SPARC Forums

Main Forums => Dear Socrateaser => Topic started by: cmk1220 on Feb 28, 2007, 01:28:02 PM

Title: Vacating Child Support
Post by: cmk1220 on Feb 28, 2007, 01:28:02 PM
Hi Soc!

All parties reside in Ohio.

BM&I married 1993. Mom Pregnant at the time.  2nd child born 1994.

BM&I divorce 1999.  I pay child support for 2 children.

2002- I find out BM is telling people Child #1 is not mine.  I did a home paternity test.  Child #1 0% probability being mine.  Child #2 99.99% child is mine.

2002-I filed a motion to vacate support order for Child #1 siting R.C. 3119.961.  Court ordered genetic testing.  Test results 0% probablitiy of Child being mine.  Case gets continued a lot until 2003.

2003- Court of Appeals rules it is unconstitutional (in a different case) to vacate order (Van Duesen v.
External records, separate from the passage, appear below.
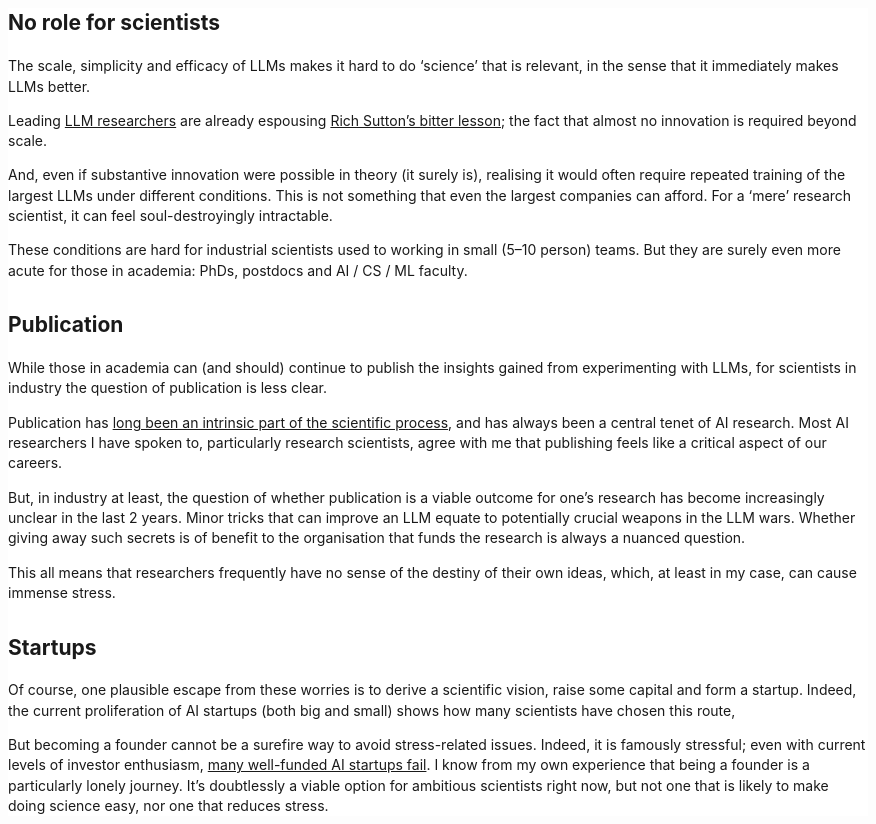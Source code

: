 ## No role for scientists

The scale, simplicity and efficacy of LLMs makes it hard to do ‘science’ that is relevant, in the sense that it immediately makes LLMs better.

Leading [LLM researchers](https://www.google.com/url?q=https://www.google.com/url?q%3Dhttps://www.youtube.com/watch?v%253DkYWUEV_e2ss%26amp;sa%3DD%26amp;source%3Deditors%26amp;ust%3D1740133846575260%26amp;usg%3DAOvVaw1zDle3jEz0ZMr-GF8uW-l1&sa=D&source=docs&ust=1740133846584265&usg=AOvVaw3gB1CUiNF6sxrAPOm0OC0F) are already espousing [Rich Sutton’s bitter lesson](https://www.google.com/url?q=https://www.google.com/url?q%3Dhttp://www.incompleteideas.net/IncIdeas/BitterLesson.html%26amp;sa%3DD%26amp;source%3Deditors%26amp;ust%3D1740133846575352%26amp;usg%3DAOvVaw1sqNE8z7VXL36IJP62QrN4&sa=D&source=docs&ust=1740133846584331&usg=AOvVaw2ihkWNxkQMYVlcKtzo2etH); the fact that almost no innovation is required beyond scale.

And, even if substantive innovation were possible in theory (it surely is), realising it would often require repeated training of the largest LLMs under different conditions. This is not something that even the largest companies can afford. For a ‘mere’ research scientist, it can feel soul-destroyingly intractable.

These conditions are hard for industrial scientists used to working in small (5–10 person) teams. But they are surely even more acute for those in academia: PhDs, postdocs and AI / CS / ML faculty.

## Publication

While those in academia can (and should) continue to publish the insights gained from experimenting with LLMs, for scientists in industry the question of publication is less clear.

Publication has [long been an intrinsic part of the scientific process](https://www.google.com/url?q=https://www.google.com/url?q%3Dhttps://medium.com/@hill.felix/newtons-distaste-for-publishing-01cf2b9f50bc%26amp;sa%3DD%26amp;source%3Deditors%26amp;ust%3D1740133846575689%26amp;usg%3DAOvVaw0VZyknAaEKKxVO1K9ZVPS5&sa=D&source=docs&ust=1740133846584648&usg=AOvVaw2sCyA5kwSmQrAQXQT-upJt), and has always been a central tenet of AI research. Most AI researchers I have spoken to, particularly research scientists, agree with me that publishing feels like a critical aspect of our careers.

But, in industry at least, the question of whether publication is a viable outcome for one’s research has become increasingly unclear in the last 2 years. Minor tricks that can improve an LLM equate to potentially crucial weapons in the LLM wars. Whether giving away such secrets is of benefit to the organisation that funds the research is always a nuanced question.

This all means that researchers frequently have no sense of the destiny of their own ideas, which, at least in my case, can cause immense stress.

## Startups

Of course, one plausible escape from these worries is to derive a scientific vision, raise some capital and form a startup. Indeed, the current proliferation of AI startups (both big and small) shows how many scientists have chosen this route,

But becoming a founder cannot be a surefire way to avoid stress-related issues. Indeed, it is famously stressful; even with current levels of investor enthusiasm, [many well-funded AI startups fail](https://www.google.com/url?q=https://www.google.com/url?q%3Dhttps://www.linkedin.com/posts/daan-wierstra-033a5930b_following-operational-and-business-disagreements-activity-7233024825638764544-KYVN?utm_source%253Dshare%2526utm_medium%253Dmember_desktop%26amp;sa%3DD%26amp;source%3Deditors%26amp;ust%3D1740133846576166%26amp;usg%3DAOvVaw1GmMAu6sqMTwJg1YFLPt36&sa=D&source=docs&ust=1740133846584986&usg=AOvVaw0sHcnnGfk187ToDXCWwcUz). I know from my own experience that being a founder is a particularly lonely journey. It’s doubtlessly a viable option for ambitious scientists right now, but not one that is likely to make doing science easy, nor one that reduces stress.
Van Duesen).  With my attorney's advise I dismissed the motion without prejudice(I did not have the $ to take it to the Supreme Court).

Fast forward to 2007.  I am still paying CS for child #1.  I look on the Supreme Court website and come across this...

Law Creating Substantive Right That Conflicts With Court Rule Upheld As Constitutional

2004-1465. State ex rel. Loyd v. Lovelady, 2006-Ohio-161.
Cuyahoga App. No. 83090, 2004-Ohio-3617. Judgment affirmed.
Moyer, C.J., Resnick, Pfeifer, Lundberg Stratton, O'Connor, O'Donnell and Lanzinger, JJ., concur.
Opinion: http://www.supremecourtofohio.gov/rod/newpdf/0/2006/2006-Ohio-161.pdf

In a 7-0 decision announced today, the Supreme Court of Ohio upheld as constitutional a state law enacted in 2000 that creates a substantive right for men against whom paternity judgments have been entered to obtain relief from those judgments through DNA testing “notwithstanding” their failure to comply with one of the Supreme Court's Rules of Civil Procedure.

Today's decision, authored by Justice Paul E. Pfeifer, affirms a ruling by the 8th District Court of Appeals that the statutory provisions in question, R.C. 3119.961 et seq., do not violate the constitutional separation of powers between the legislative and judicial branches of state government. (I could copy the entire text but I am not sure that that is allowed on here.)

1.) Am I reading this right, that I can now go back and vacate the CS order or did I blow it by not pursuing it further in 2003?

Thanks!
Title: RE: Vacating Child Support
Post by: socrateaser on Feb 28, 2007, 04:02:38 PM
>1.) Am I reading this right, that I can now go back and vacate
>the CS order or did I blow it by not pursuing it further in
>2003?

Issue is: had you not withdrawn your action, would you have been granted relief were this law deemed constitutional at the time you withdrew.

You had one bite at the apple, and by voluntarily withdrawing, you essentially allowed the prior finding of the court to become final, which would ordinarily bar you from filing for the same relief a second time, under the doctirne of res judicata. However, you may have good cause, in equity, for reasserting your claim, because you relied on the determination of the appellate court in another case identical to your own, which was eventually reversed.

I can't say for sure that you have a case, because there is probably some OH appellate case law which has determined what you must show in order to get a prior final order set aside, based on equitable principles, such as a finding that the legal rationale for the judgment against you is invalid.

But, I'd plead it anyway, because you won't be alone out there, and the trial court will either allow you to proceed and void your CS order, placing the burden of appeal on the other parent, or not.